Task goal | Word for word, copy every line of the data.

Records provided |
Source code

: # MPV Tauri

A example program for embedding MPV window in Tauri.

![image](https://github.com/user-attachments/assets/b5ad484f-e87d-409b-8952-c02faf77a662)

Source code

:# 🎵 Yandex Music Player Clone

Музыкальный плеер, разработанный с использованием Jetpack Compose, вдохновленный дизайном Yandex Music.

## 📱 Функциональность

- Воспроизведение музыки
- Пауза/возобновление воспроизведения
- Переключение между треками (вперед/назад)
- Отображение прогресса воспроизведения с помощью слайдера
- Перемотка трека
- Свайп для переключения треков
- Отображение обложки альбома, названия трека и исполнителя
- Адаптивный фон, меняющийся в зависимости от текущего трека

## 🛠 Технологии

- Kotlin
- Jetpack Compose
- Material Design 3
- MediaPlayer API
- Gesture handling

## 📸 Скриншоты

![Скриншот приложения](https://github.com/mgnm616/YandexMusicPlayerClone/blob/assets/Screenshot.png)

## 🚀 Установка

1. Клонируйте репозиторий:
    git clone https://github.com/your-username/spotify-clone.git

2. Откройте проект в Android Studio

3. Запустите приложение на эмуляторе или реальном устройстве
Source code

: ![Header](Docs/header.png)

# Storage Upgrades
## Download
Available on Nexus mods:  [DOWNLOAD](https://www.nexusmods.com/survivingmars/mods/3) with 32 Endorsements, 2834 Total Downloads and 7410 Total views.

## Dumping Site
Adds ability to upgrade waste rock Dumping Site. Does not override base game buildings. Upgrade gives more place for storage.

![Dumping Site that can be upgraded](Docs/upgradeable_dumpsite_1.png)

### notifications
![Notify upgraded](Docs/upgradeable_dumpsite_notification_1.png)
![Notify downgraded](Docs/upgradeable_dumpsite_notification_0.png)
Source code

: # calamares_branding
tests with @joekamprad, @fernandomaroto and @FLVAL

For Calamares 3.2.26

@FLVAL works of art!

Exercise solution |
Source code

: # MPV Tauri

A example program for embedding MPV window in Tauri.

![image](https://github.com/user-attachments/assets/b5ad484f-e87d-409b-8952-c02faf77a662)

Source code

:# 🎵 Yandex Music Player Clone

Музыкальный плеер, разработанный с использованием Jetpack Compose, вдохновленный дизайном Yandex Music.

## 📱 Функциональность

- Воспроизведение музыки
- Пауза/возобновление воспроизведения
- Переключение между треками (вперед/назад)
- Отображение прогресса воспроизведения с помощью слайдера
- Перемотка трека
- Свайп для переключения треков
- Отображение обложки альбома, названия трека и исполнителя
- Адаптивный фон, меняющийся в зависимости от текущего трека

## 🛠 Технологии

- Kotlin
- Jetpack Compose
- Material Design 3
- MediaPlayer API
- Gesture handling

## 📸 Скриншоты

![Скриншот приложения](https://github.com/mgnm616/YandexMusicPlayerClone/blob/assets/Screenshot.png)

## 🚀 Установка

1. Клонируйте репозиторий:
    git clone https://github.com/your-username/spotify-clone.git

2. Откройте проект в Android Studio

3. Запустите приложение на эмуляторе или реальном устройстве
Source code

: ![Header](Docs/header.png)

# Storage Upgrades
## Download
Available on Nexus mods:  [DOWNLOAD](https://www.nexusmods.com/survivingmars/mods/3) with 32 Endorsements, 2834 Total Downloads and 7410 Total views.

## Dumping Site
Adds ability to upgrade waste rock Dumping Site. Does not override base game buildings. Upgrade gives more place for storage.

![Dumping Site that can be upgraded](Docs/upgradeable_dumpsite_1.png)

### notifications
![Notify upgraded](Docs/upgradeable_dumpsite_notification_1.png)
![Notify downgraded](Docs/upgradeable_dumpsite_notification_0.png)
Source code

: # calamares_branding
tests with @joekamprad, @fernandomaroto and @FLVAL

For Calamares 3.2.26

@FLVAL works of art!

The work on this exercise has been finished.